Study material below:

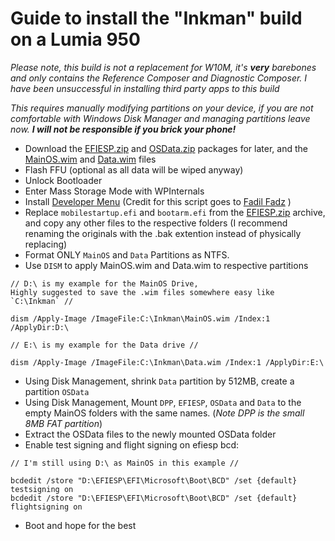 # Guide to install the "Inkman" build on a Lumia 950

*Please note, this build is not a replacement for W10M, it's **very** barebones and only contains the Reference Composer and Diagnostic Composer. I have been unsuccessful in installing third party apps to this build*

*This requires manually modifying partitions on your device, if you are not comfortable with Windows Disk Manager and managing partitions leave now. **I will not be responsible if you brick your phone!***

- Download the [EFIESP.zip](https://github.com/Empyreal96/WP-16236-Inkman-Guide/releases/download/0.1/EFIESP.zip) and [OSData.zip](https://github.com/Empyreal96/WP-16236-Inkman-Guide/releases/download/0.1/OSData.zip) packages for later, and the [MainOS.wim](https://github.com/Empyreal96/WP-16236-Inkman-Guide/releases/download/0.1/MainOS.wim) and [Data.wim](https://github.com/Empyreal96/WP-16236-Inkman-Guide/releases/download/0.1/Data.wim) files
- Flash FFU (optional as all data will be wiped anyway)
- Unlock Bootloader
- Enter Mass Storage Mode with WPInternals
- Install [Developer Menu](https://github.com/Empyreal96/WP-16236-Inkman-Guide/releases/download/0.1/Developer_Menu_Installer_V2.zip) (Credit for this script goes to [Fadil Fadz](https://github.com/fadilfadz01) )
- Replace `mobilestartup.efi` and `bootarm.efi` from the [EFIESP.zip](https://github.com/Empyreal96/WP-16236-Inkman-Guide/releases/download/0.1/EFIESP.zip) archive, and copy any other files to the respective folders (I recommend renaming the originals with the .bak extention instead of physically replacing)
- Format ONLY `MainOS` and `Data` Partitions as NTFS.
- Use `DISM` to apply MainOS.wim and Data.wim to respective partitions
```
// D:\ is my example for the MainOS Drive,
Highly suggested to save the .wim files somewhere easy like `C:\Inkman` //

dism /Apply-Image /ImageFile:C:\Inkman\MainOS.wim /Index:1 /ApplyDir:D:\

// E:\ is my example for the Data drive //

dism /Apply-Image /ImageFile:C:\Inkman\Data.wim /Index:1 /ApplyDir:E:\
```
- Using Disk Management, shrink `Data` partition by 512MB, create a partition `OSData`
- Using Disk Management, Mount `DPP`, `EFIESP`, `OSData` and `Data` to the empty MainOS folders with the same names. (*Note DPP is the small 8MB FAT partition*)
- Extract the OSData files to the newly mounted OSData folder
- Enable test signing and flight signing on efiesp bcd:
```
// I'm still using D:\ as MainOS in this example //

bcdedit /store "D:\EFIESP\EFI\Microsoft\Boot\BCD" /set {default} testsigning on
bcdedit /store "D:\EFIESP\EFI\Microsoft\Boot\BCD" /set {default} flightsigning on

```
- Boot and hope for the best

End of Study material.

--- Problem to work on ---
Only the number is wanted: how many lines in the data include the string "Microsoft"?

--- Reply to the task ---
2